Для обнаружения хостов зарегистрируйте следующие записи в DNS, чтобы разрешить FDI сообщать на правильный сервер:

• Для серверов Foreman:

_x-foreman._tcp.dev.example.com 600 IN  SRV 0 5 443 foreman.dev.example.com

• Для Smart Proxies Foreman:

_x-foreman._tcp.dev.example.com 600 IN  SRV 0 5 8443 fm-proxy.dev.example.com

Если ваша среда не работает с этими записями, вы также можете установить foreman_discovery_image_autodetect в false. Это позволит использовать настройки по умолчанию для Foreman. Они могут не работать при использовании Smart Proxies.

Установка Smart Proxies

Некоторые настройки, используемые для Smart Proxies, общие с сервером Foreman. Чтобы избежать дублирования настроек, предлагается следующий инвентарь:

[foreman]
foreman.infra.example.com

[foreman_proxies]
fm-proxy.dev.example.com

[foreman_infra]

[foreman_infra:children]
foreman
foreman_proxies

Затем поместите все глобальные настройки для Foreman в group_vars для foreman_infra, которые будут доступны как для сервера, так и для прокси. Затем вы можете создать host_vars для каждой системы Foreman (Сервер или Прокси), содержащие специфические для экземпляра настройки.

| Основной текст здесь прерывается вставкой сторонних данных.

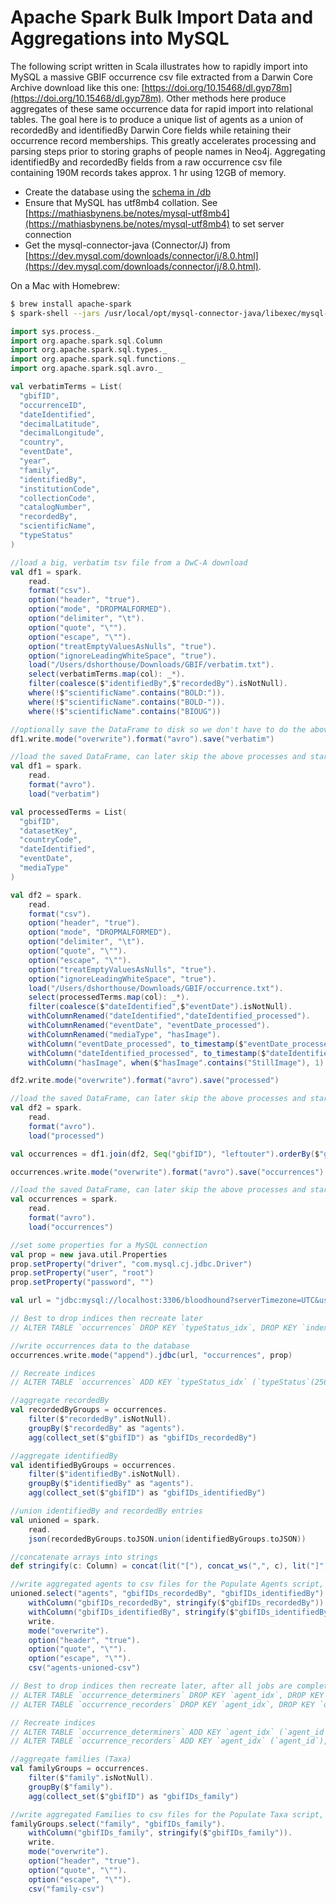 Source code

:# Apache Spark Bulk Import Data and Aggregations into MySQL

The following script written in Scala illustrates how to rapidly import into MySQL a massive GBIF occurrence csv file extracted from a Darwin Core Archive download like this one: [https://doi.org/10.15468/dl.gyp78m](https://doi.org/10.15468/dl.gyp78m). Other methods here produce aggregates of these same occurrence data for rapid import into relational tables. The goal here is to produce a unique list of agents as a union of recordedBy and identifiedBy Darwin Core fields while retaining their occurrence record memberships. This greatly accelerates processing and parsing steps prior to storing graphs of people names in Neo4j. Aggregating identifiedBy and recordedBy fields from a raw occurrence csv file containing 190M records takes approx. 1 hr using 12GB of memory.

- Create the database using the [schema in /db](db/bloodhound.sql)
- Ensure that MySQL has utf8mb4 collation. See [https://mathiasbynens.be/notes/mysql-utf8mb4](https://mathiasbynens.be/notes/mysql-utf8mb4) to set server connection
- Get the mysql-connector-java (Connector/J) from [https://dev.mysql.com/downloads/connector/j/8.0.html](https://dev.mysql.com/downloads/connector/j/8.0.html).

On a Mac with Homebrew:

```bash
$ brew install apache-spark
$ spark-shell --jars /usr/local/opt/mysql-connector-java/libexec/mysql-connector-java-8.0.19.jar --packages org.apache.spark:spark-avro_2.11:2.4.5 --driver-memory 12G
```

```scala
import sys.process._
import org.apache.spark.sql.Column
import org.apache.spark.sql.types._
import org.apache.spark.sql.functions._
import org.apache.spark.sql.avro._

val verbatimTerms = List(
  "gbifID",
  "occurrenceID",
  "dateIdentified",
  "decimalLatitude",
  "decimalLongitude",
  "country",
  "eventDate",
  "year",
  "family",
  "identifiedBy",
  "institutionCode",
  "collectionCode",
  "catalogNumber",
  "recordedBy",
  "scientificName",
  "typeStatus"
)

//load a big, verbatim tsv file from a DwC-A download
val df1 = spark.
    read.
    format("csv").
    option("header", "true").
    option("mode", "DROPMALFORMED").
    option("delimiter", "\t").
    option("quote", "\"").
    option("escape", "\"").
    option("treatEmptyValuesAsNulls", "true").
    option("ignoreLeadingWhiteSpace", "true").
    load("/Users/dshorthouse/Downloads/GBIF/verbatim.txt").
    select(verbatimTerms.map(col): _*).
    filter(coalesce($"identifiedBy",$"recordedBy").isNotNull).
    where(!$"scientificName".contains("BOLD:")).
    where(!$"scientificName".contains("BOLD-")).
    where(!$"scientificName".contains("BIOUG"))

//optionally save the DataFrame to disk so we don't have to do the above again
df1.write.mode("overwrite").format("avro").save("verbatim")

//load the saved DataFrame, can later skip the above processes and start from here
val df1 = spark.
    read.
    format("avro").
    load("verbatim")

val processedTerms = List(
  "gbifID",
  "datasetKey",
  "countryCode",
  "dateIdentified",
  "eventDate",
  "mediaType"
)

val df2 = spark.
    read.
    format("csv").
    option("header", "true").
    option("mode", "DROPMALFORMED").
    option("delimiter", "\t").
    option("quote", "\"").
    option("escape", "\"").
    option("treatEmptyValuesAsNulls", "true").
    option("ignoreLeadingWhiteSpace", "true").
    load("/Users/dshorthouse/Downloads/GBIF/occurrence.txt").
    select(processedTerms.map(col): _*).
    filter(coalesce($"dateIdentified",$"eventDate").isNotNull).
    withColumnRenamed("dateIdentified","dateIdentified_processed").
    withColumnRenamed("eventDate", "eventDate_processed").
    withColumnRenamed("mediaType", "hasImage").
    withColumn("eventDate_processed", to_timestamp($"eventDate_processed")).
    withColumn("dateIdentified_processed", to_timestamp($"dateIdentified_processed")).
    withColumn("hasImage", when($"hasImage".contains("StillImage"), 1).otherwise(0))

df2.write.mode("overwrite").format("avro").save("processed")

//load the saved DataFrame, can later skip the above processes and start from here
val df2 = spark.
    read.
    format("avro").
    load("processed")

val occurrences = df1.join(df2, Seq("gbifID"), "leftouter").orderBy($"gbifID").distinct

occurrences.write.mode("overwrite").format("avro").save("occurrences")

//load the saved DataFrame, can later skip the above processes and start from here
val occurrences = spark.
    read.
    format("avro").
    load("occurrences")

//set some properties for a MySQL connection
val prop = new java.util.Properties
prop.setProperty("driver", "com.mysql.cj.jdbc.Driver")
prop.setProperty("user", "root")
prop.setProperty("password", "")

val url = "jdbc:mysql://localhost:3306/bloodhound?serverTimezone=UTC&useSSL=false"

// Best to drop indices then recreate later
// ALTER TABLE `occurrences` DROP KEY `typeStatus_idx`, DROP KEY `index_occurrences_on_datasetKey`;

//write occurrences data to the database
occurrences.write.mode("append").jdbc(url, "occurrences", prop)

// Recreate indices
// ALTER TABLE `occurrences` ADD KEY `typeStatus_idx` (`typeStatus`(256)), ADD KEY `index_occurrences_on_datasetKey` (`datasetKey`);

//aggregate recordedBy
val recordedByGroups = occurrences.
    filter($"recordedBy".isNotNull).
    groupBy($"recordedBy" as "agents").
    agg(collect_set($"gbifID") as "gbifIDs_recordedBy")

//aggregate identifiedBy
val identifiedByGroups = occurrences.
    filter($"identifiedBy".isNotNull).
    groupBy($"identifiedBy" as "agents").
    agg(collect_set($"gbifID") as "gbifIDs_identifiedBy")

//union identifiedBy and recordedBy entries
val unioned = spark.
    read.
    json(recordedByGroups.toJSON.union(identifiedByGroups.toJSON))

//concatenate arrays into strings
def stringify(c: Column) = concat(lit("["), concat_ws(",", c), lit("]"))

//write aggregated agents to csv files for the Populate Agents script, /bin/populate_agents.rb
unioned.select("agents", "gbifIDs_recordedBy", "gbifIDs_identifiedBy").
    withColumn("gbifIDs_recordedBy", stringify($"gbifIDs_recordedBy")).
    withColumn("gbifIDs_identifiedBy", stringify($"gbifIDs_identifiedBy")).
    write.
    mode("overwrite").
    option("header", "true").
    option("quote", "\"").
    option("escape", "\"").
    csv("agents-unioned-csv")

// Best to drop indices then recreate later, after all jobs are complete
// ALTER TABLE `occurrence_determiners` DROP KEY `agent_idx`, DROP KEY `occurrence_idx`;
// ALTER TABLE `occurrence_recorders` DROP KEY `agent_idx`, DROP KEY `occurrence_idx`;

// Recreate indices
// ALTER TABLE `occurrence_determiners` ADD KEY `agent_idx` (`agent_id`), ADD KEY `occurrence_idx` (`occurrence_id`);
// ALTER TABLE `occurrence_recorders` ADD KEY `agent_idx` (`agent_id`), ADD KEY `occurrence_idx` (`occurrence_id`);

//aggregate families (Taxa)
val familyGroups = occurrences.
    filter($"family".isNotNull).
    groupBy($"family").
    agg(collect_set($"gbifID") as "gbifIDs_family")

//write aggregated Families to csv files for the Populate Taxa script, /bin/populate_taxa.rb
familyGroups.select("family", "gbifIDs_family").
    withColumn("gbifIDs_family", stringify($"gbifIDs_family")).
    write.
    mode("overwrite").
    option("header", "true").
    option("quote", "\"").
    option("escape", "\"").
    csv("family-csv")
```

Ограничения, ошибки и обходные пути

Иногда инсталлятор не может успешно завершить конфигурацию служб Foreman. Задачи Ansible были сконфигурированы (если вы не используете версию Foreman/Satellite, которая не поддерживает --detailed-exitcodes) для срабатывания в таких случаях.

Когда возникает проблема, вы можете следовать следующими шагами для локализации проблемы:

• Запустите foreman-installer вручную, дополнительные аргументы не требуются. Это даст общее направление для поиска.
• Проверьте логи в /var/log/foreman-installer.
• Перезапустите службы Foreman, это иногда «сбрасывает» настройки, после чего Foreman сможет успешно завершить установку.

Для конкретных вопросов смотрите ниже.

Информация о развертывании, обнаружении и UEFI против BIOS против iPXE

Тестирование показало, что различные настройки могут влиять на возможность загрузки хоста по сети.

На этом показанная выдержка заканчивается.